63. En esta línea argumentativa y dado que el aumento anual en el monto de la pensión tiene como nota esencial el mantener el poder adquisitivo de su titular ante el costo de la vida, esto es, se ubica en la esfera del derecho administrativo y no en la materia de trabajo por lo que, se sigue que únicamente constituye una medida de referencia y, por tanto, le es aplicable la reforma constitucional en materia de desindexación; particularmente, el régimen transitorio conforme al cual, a la entrada en vigor de la reforma constitucional, el concepto de salario mínimo establecido en el artículo 57 de la Ley del ISSSTE (abrogada), en su texto vigente del cinco de enero de mil novecientos noventa y tres al treinta y uno de diciembre de dos mil uno, debe entenderse referido a la nueva unidad de cuenta.

64. Se insiste, lo anterior encuentra sustento en que la finalidad es que el trabajador no pierda su poder adquisitivo, aspecto que no garantiza el salario mínimo ya que, como lo advirtió el Constituyente –durante las sesiones en que se discutió la reforma constitucional en materia de desindexación– el salario mínimo ya no cumple con esa función social de satisfacer al menos las necesidades básicas de la población mexicana.

65. Aunado a que con la aprobación de esa modificación constitucional se pretendió mejorar y recuperar el poder adquisitivo de los salarios mínimos y con ello, permitir que los ingresos de las y los trabajadores sean acordes con la nueva realidad de una economía dinámica que atienda todas y cada una de las necesidades de la clase trabajadora.

66. Incluso, robustece esta decisión, el hecho de que, en determinado momento, tanto en el artículo 57 de la Ley del ISSSTE(15) como en el 8 del Reglamento para el Otorgamiento de Pensiones de los Trabajadores Sujetos al Régimen del Artículo Décimo Transitorio del Decreto por el que se expide la Ley del ISSSTE, el legislador haya hecho referencia como parámetro para el cálculo del incremento de la pensión el Índice Nacional de Precios al Consumidor (INPC), ya que éste es un indicador diseñado específicamente para medir el cambio promedio de los precios en el tiempo, mediante una canasta ponderada de bienes y servicios representativa del consumo de las familias de México.(16)

67. En suma, dado que el aumento anual de la pensión no configura un derecho previamente adquirido con motivo del otorgamiento del beneficio constitucional al tener como propósito fundamental que no pierda su poder adquisitivo por el solo transcurso del tiempo, se sigue que constituye una mera expectativa de derecho para el titular de la pensión, el cual se actualiza al momento en que se suscita un incremento en el costo de vida.

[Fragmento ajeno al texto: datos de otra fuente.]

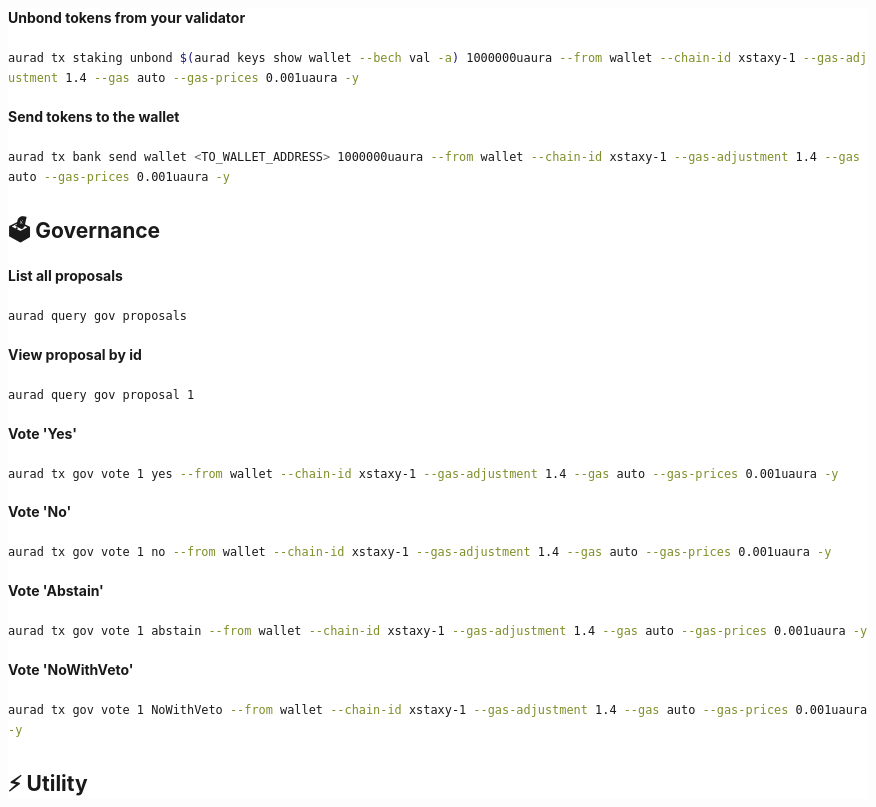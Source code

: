 #### Unbond tokens from your validator

```bash
aurad tx staking unbond $(aurad keys show wallet --bech val -a) 1000000uaura --from wallet --chain-id xstaxy-1 --gas-adjustment 1.4 --gas auto --gas-prices 0.001uaura -y
```

#### Send tokens to the wallet

```bash
aurad tx bank send wallet <TO_WALLET_ADDRESS> 1000000uaura --from wallet --chain-id xstaxy-1 --gas-adjustment 1.4 --gas auto --gas-prices 0.001uaura -y
```

## 🗳 Governance

#### List all proposals

```bash
aurad query gov proposals
```

#### View proposal by id

```bash
aurad query gov proposal 1
```

#### Vote 'Yes'

```bash
aurad tx gov vote 1 yes --from wallet --chain-id xstaxy-1 --gas-adjustment 1.4 --gas auto --gas-prices 0.001uaura -y
```

#### Vote 'No'

```bash
aurad tx gov vote 1 no --from wallet --chain-id xstaxy-1 --gas-adjustment 1.4 --gas auto --gas-prices 0.001uaura -y
```

#### Vote 'Abstain'

```bash
aurad tx gov vote 1 abstain --from wallet --chain-id xstaxy-1 --gas-adjustment 1.4 --gas auto --gas-prices 0.001uaura -y
```

#### Vote 'NoWithVeto'

```bash
aurad tx gov vote 1 NoWithVeto --from wallet --chain-id xstaxy-1 --gas-adjustment 1.4 --gas auto --gas-prices 0.001uaura -y
```

## ⚡️ Utility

68. Consecuentemente, si bien es cierto que el artículo 57 de la Ley del ISSSTE abrogada, en su texto vigente del cinco de enero de mil novecientos noventa y tres al treinta y uno de diciembre de dos mil uno, establecía que las pensiones debían aumentarse con base en los aumentos al salario mínimo, lo cierto es que dichos incrementos constituyen una mera expectativa de derecho que se actualiza al momento en que se suscita un incremento en el costo de vida, de modo que a partir de la reforma constitucional en materia de desindexación del salario, dichas pensiones deben cuantificarse con base en la Unidad de Medida y Actualización.